The old adage of the blind men describing an elephant based on their experience touching different parts of it applies to western water. In the past few years, we’ve seen bits and pieces of the puzzle: a well, and then two wells, and then a town goes dry. A farmer has to shift from water-intensive crops to something else, or let land go fallow. Vast man-made reservoirs start to go dry. Groundwater levels plummet, yet the response is to try to drill new and deeper wells and pump harder, or build another dam, or move water from an ever-more-distant river basin. Competition between industry and farming increases. And politicians run back to old, tired, half-solutions rather than face up to the fact that we live in a changed and changing world.

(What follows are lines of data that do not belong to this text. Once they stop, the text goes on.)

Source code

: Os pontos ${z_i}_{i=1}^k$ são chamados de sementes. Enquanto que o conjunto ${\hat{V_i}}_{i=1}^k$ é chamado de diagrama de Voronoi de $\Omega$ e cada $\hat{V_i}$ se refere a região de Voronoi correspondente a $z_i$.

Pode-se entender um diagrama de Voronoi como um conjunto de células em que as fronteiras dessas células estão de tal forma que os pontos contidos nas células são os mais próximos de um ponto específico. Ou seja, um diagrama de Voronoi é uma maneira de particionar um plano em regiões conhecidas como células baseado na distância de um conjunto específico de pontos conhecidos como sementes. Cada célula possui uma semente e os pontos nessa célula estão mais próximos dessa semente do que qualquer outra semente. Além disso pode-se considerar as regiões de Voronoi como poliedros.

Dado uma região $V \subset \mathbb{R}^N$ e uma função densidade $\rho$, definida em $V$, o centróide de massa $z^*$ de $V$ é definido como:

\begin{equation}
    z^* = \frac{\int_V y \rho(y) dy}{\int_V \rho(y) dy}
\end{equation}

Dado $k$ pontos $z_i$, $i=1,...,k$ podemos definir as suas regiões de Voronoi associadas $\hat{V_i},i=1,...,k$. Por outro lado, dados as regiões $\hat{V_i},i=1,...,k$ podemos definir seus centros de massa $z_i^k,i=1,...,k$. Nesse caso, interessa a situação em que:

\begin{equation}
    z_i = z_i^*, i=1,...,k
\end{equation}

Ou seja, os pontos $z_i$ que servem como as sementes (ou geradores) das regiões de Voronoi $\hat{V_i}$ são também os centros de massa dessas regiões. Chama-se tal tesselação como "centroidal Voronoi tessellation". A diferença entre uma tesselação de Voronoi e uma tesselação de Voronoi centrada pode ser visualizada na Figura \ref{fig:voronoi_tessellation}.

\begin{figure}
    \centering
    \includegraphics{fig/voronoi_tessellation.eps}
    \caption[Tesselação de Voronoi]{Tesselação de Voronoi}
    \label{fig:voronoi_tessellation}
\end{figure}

Here are a few pieces of the puzzle that we had better start to put together into a coherent picture if we hope to change our direction.

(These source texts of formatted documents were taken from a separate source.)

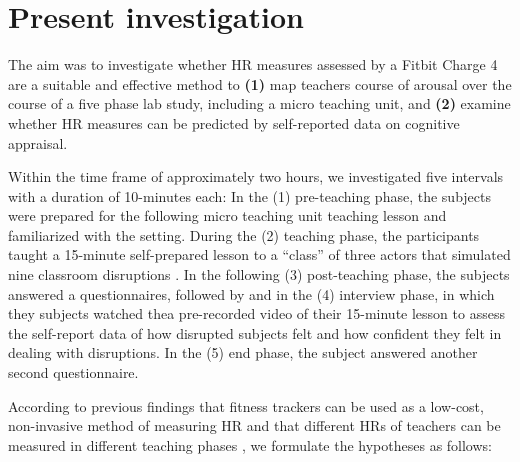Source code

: \documentclass[preprint, 3p,
authoryear]{elsarticle} %
\begin{document}
%

\section{Present investigation}\label{present-investigation}

The aim was to investigate whether HR measures assessed by a Fitbit
Charge 4 are a suitable and effective method to \textbf{(1)} map
teachers course of arousal over the course of a five phase lab study,
including a micro teaching unit, and \textbf{(2)} examine whether HR
measures can be predicted by self-reported data on cognitive appraisal.

Within the time frame of approximately two hours, we investigated five
intervals with a duration of 10-minutes each: In the (1) pre-teaching
phase, the subjects were prepared for the following micro teaching unit
teaching lesson and familiarized with the setting. During the (2)
teaching phase, the participants taught a 15-minute self-prepared lesson
to a ``class'' of three actors that simulated nine classroom disruptions
. In the following (3) post-teaching phase, the subjects answered a
questionnaires, followed by and in the (4) interview phase, in which
they subjects watched thea pre-recorded video of their 15-minute lesson
to assess the self-report data of how disrupted subjects felt and how
confident they felt in dealing with disruptions. In the (5) end phase,
the subject answered another second questionnaire.

According to previous findings that fitness trackers can be used as a
low-cost, non-invasive method of measuring HR
\citep{hajj2022wrist, fuller2020reliability} and that different HRs of
teachers can be measured in different teaching phases
\citep{donker2020associations, junker2021potential}, we formulate the
hypotheses as follows:
\end{document}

- In January 2012, the Texas town of Spicewood Beach ran out of water. Then Magdalena, New Mexico ran out. More recently, Barnhart, Texas. Now Texas publishes a list of towns either out or running out of freshwater. In some parts of Texas, demands for water for fracking are now competing directly with municipal demands.

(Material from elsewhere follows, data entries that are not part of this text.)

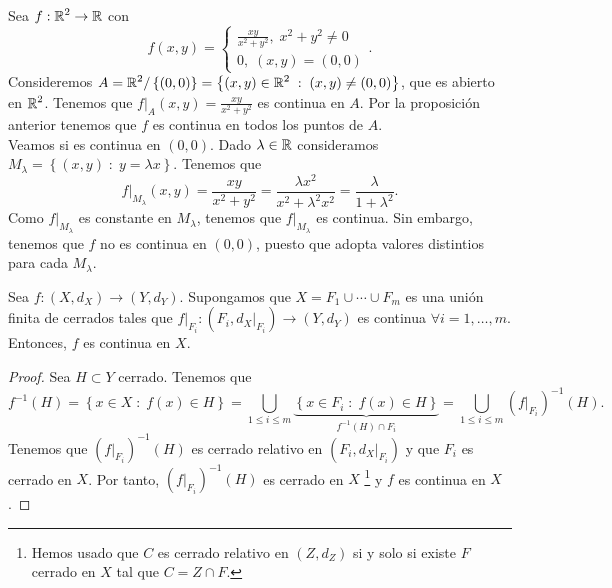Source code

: \begin{eg}
Sea $\displaystyle f : \mathbb{R}^{2} \to \mathbb{R} $ con 
\[f\left(x,y\right) = 
\begin{cases}
\frac{xy}{x^{2}+y^{2}}, \; x^{2} +y^{2} \neq 0 \\
0, \; \left(x,y\right) = \left(0,0\right)
\end{cases}
.\]
Consideremos $\displaystyle A =\mathbb{R}^{2} / \left\{ \left(0,0\right)\right\} = \left\{ \left(x,y\right) \in \mathbb{R}^{2} \; : \; \left(x,y\right) \neq \left(0,0\right)\right\}  $, que es abierto en $\displaystyle \mathbb{R}^{2} $. Tenemos que $\displaystyle f|_{A}\left(x,y\right) = \frac{xy}{x^{2} +y^{2}} $ es continua en $\displaystyle A $. Por la proposición anterior tenemos que $\displaystyle f $ es continua en todos los puntos de $\displaystyle A $. \\
Veamos si es continua en $\displaystyle \left(0,0\right) $. Dado $\displaystyle \lambda \in \mathbb{R} $ consideramos $\displaystyle M_{\lambda } = \left\{ \left(x,y\right) \; : \; y = \lambda x\right\}  $. Tenemos que
\[f | _{M_{\lambda }}\left(x,y\right) = \frac{xy}{x^{2} + y^{2}} = \frac{\lambda x^{2}}{x^{2} + \lambda^{2}x^{2}} = \frac{\lambda }{1 + \lambda ^{2}} .\]
Como $\displaystyle f|_{M_{\lambda }} $ es constante en $\displaystyle M_{\lambda } $, tenemos que $\displaystyle f|_{M_{\lambda }} $ es continua. Sin embargo, tenemos que $\displaystyle f $ no es continua en $\displaystyle \left(0,0\right) $, puesto que adopta valores distintios para cada $\displaystyle M_{\lambda} $.
\end{eg}
\begin{lema}
Sea $\displaystyle f : \left(X, d _{X}\right) \to \left(Y, d _{Y}\right) $. Supongamos que $\displaystyle X = F_{1} \cup \cdots \cup F_{m} $ es una unión finita de cerrados tales que $\displaystyle f|_{F_{i}} : \left(F_{i}, d _{X}|_{F_{i}}\right) \to \left(Y, d _{Y}\right) $ es continua $\displaystyle \forall i = 1, \ldots, m $. Entonces, $\displaystyle f $ es continua en $\displaystyle X $.
\end{lema}
\begin{proof}
Sea $\displaystyle H \subset Y $ cerrado. Tenemos que 
\[f^{-1}\left(H\right) = \left\{ x \in X \; : \; f\left(x\right) \in H\right\} = \bigcup_{1 \leq i \leq m} \underbrace{\left\{ x \in F_{i} \; : \; f\left(x\right) \in H\right\}}_{f^{-1}\left(H\right) \cap F_{i}} = \bigcup_{1\leq i \leq m}\left(f|_{F_{i}}\right)^{-1}\left(H\right) .\]
Tenemos que $\displaystyle \left(f|_{F_{i}}\right)^{-1}\left(H\right) $ es cerrado relativo en $\displaystyle \left(F_{i}, d _{X}|_{F_{i}}\right) $ y que $\displaystyle F_{i} $ es cerrado en $\displaystyle X $. Por tanto, $\displaystyle \left(f|_{F_{i}}\right)^{-1}\left(H\right) $ es cerrado en $\displaystyle X $ \footnote{Hemos usado que $\displaystyle C $ es cerrado relativo en $\displaystyle \left(Z, d _{Z}\right) $ si y solo si existe $\displaystyle F $ cerrado en $\displaystyle X $ tal que $\displaystyle C = Z \cap F $.} y $\displaystyle f $ es continua en $\displaystyle X $.
\end{proof}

- Because of a severe, multi-year drought (described as “the worst 14-year drought period in the last hundred years”) and excessive water demands, the US Bureau of Reclamation, this week,announced it will cut water released from Lake Powell on the Colorado River to the lowest level since the massive reservoir was filled in the 1960s. Water levels in Lake Mead have already dropped more than 100 feet since the current drought began in 2000, but even in an average year, there is simply more demand than supply.
- Las Vegas is so desperate for new supplies they have proposed a series of massive and controversial ideas, including: a $15+ billion pipeline to tap into groundwater aquifers in other parts of the state, diverting the Missouri River to the west, and building desalination plants in Southern California or Mexico so they can take a bigger share of the Colorado.